To get more insights, you need to run nginx plus. Another option is to analyze the logs of nginx and generate Prometheus metrics from this. I can recommend mtail for this task. It’s reliable and performant.
Matt Probert has written a good introduction as GitHub Gist. Based on this example, I build my mtail configuration. The main difference is, that I use prometheus histograms to analyze the distribution of the request size and timing.
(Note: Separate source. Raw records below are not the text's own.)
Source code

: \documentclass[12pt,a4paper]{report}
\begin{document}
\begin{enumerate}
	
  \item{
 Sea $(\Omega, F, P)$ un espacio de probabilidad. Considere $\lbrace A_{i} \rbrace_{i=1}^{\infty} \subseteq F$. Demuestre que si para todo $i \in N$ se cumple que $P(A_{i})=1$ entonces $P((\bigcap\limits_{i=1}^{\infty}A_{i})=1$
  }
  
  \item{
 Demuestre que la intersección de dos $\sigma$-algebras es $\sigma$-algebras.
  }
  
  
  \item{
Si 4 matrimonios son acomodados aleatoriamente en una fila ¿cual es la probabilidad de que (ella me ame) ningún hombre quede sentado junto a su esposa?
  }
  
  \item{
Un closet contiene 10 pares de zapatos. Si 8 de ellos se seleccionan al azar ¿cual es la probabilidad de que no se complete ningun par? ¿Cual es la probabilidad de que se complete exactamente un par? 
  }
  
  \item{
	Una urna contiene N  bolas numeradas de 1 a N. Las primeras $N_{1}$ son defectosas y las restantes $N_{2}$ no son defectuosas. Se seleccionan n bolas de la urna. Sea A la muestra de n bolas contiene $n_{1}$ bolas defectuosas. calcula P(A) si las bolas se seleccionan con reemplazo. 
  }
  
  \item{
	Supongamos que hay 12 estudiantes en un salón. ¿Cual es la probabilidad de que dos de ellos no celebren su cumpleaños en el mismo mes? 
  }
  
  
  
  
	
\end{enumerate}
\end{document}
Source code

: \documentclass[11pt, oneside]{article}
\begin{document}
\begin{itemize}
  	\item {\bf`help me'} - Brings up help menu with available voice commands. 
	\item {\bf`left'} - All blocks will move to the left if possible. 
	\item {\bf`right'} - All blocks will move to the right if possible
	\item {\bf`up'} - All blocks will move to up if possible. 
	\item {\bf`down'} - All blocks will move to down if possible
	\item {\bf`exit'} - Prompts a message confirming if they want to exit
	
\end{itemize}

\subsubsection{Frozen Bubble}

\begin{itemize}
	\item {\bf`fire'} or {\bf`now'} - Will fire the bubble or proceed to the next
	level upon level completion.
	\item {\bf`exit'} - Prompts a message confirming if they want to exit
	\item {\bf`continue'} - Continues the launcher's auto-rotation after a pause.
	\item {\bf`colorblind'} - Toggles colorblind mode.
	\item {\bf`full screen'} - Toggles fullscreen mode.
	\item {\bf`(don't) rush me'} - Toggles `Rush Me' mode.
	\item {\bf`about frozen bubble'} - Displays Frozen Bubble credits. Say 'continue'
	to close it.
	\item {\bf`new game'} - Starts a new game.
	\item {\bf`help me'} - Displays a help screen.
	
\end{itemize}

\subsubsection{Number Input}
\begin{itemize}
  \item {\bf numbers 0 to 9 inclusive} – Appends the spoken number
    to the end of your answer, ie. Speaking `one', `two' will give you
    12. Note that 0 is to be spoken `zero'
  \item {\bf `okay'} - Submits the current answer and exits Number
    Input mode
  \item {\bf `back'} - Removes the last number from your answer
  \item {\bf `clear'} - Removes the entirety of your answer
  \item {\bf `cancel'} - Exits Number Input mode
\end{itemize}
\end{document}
Moreover, I use fewer labels to reduce the size of the prometheus datastore. Prometheus generates for every combination of labels a new time series in the database. Especially, the nginx_uri used in the GitHub Gist will explode the number of timeseries, if the URI contains an object ID in e.g. a REST API. The prometheus documentation advices to not use user provided IDs in prometheus labels. Also, the nginx_port and nginx_content_typeis irrelevant for my monitoring.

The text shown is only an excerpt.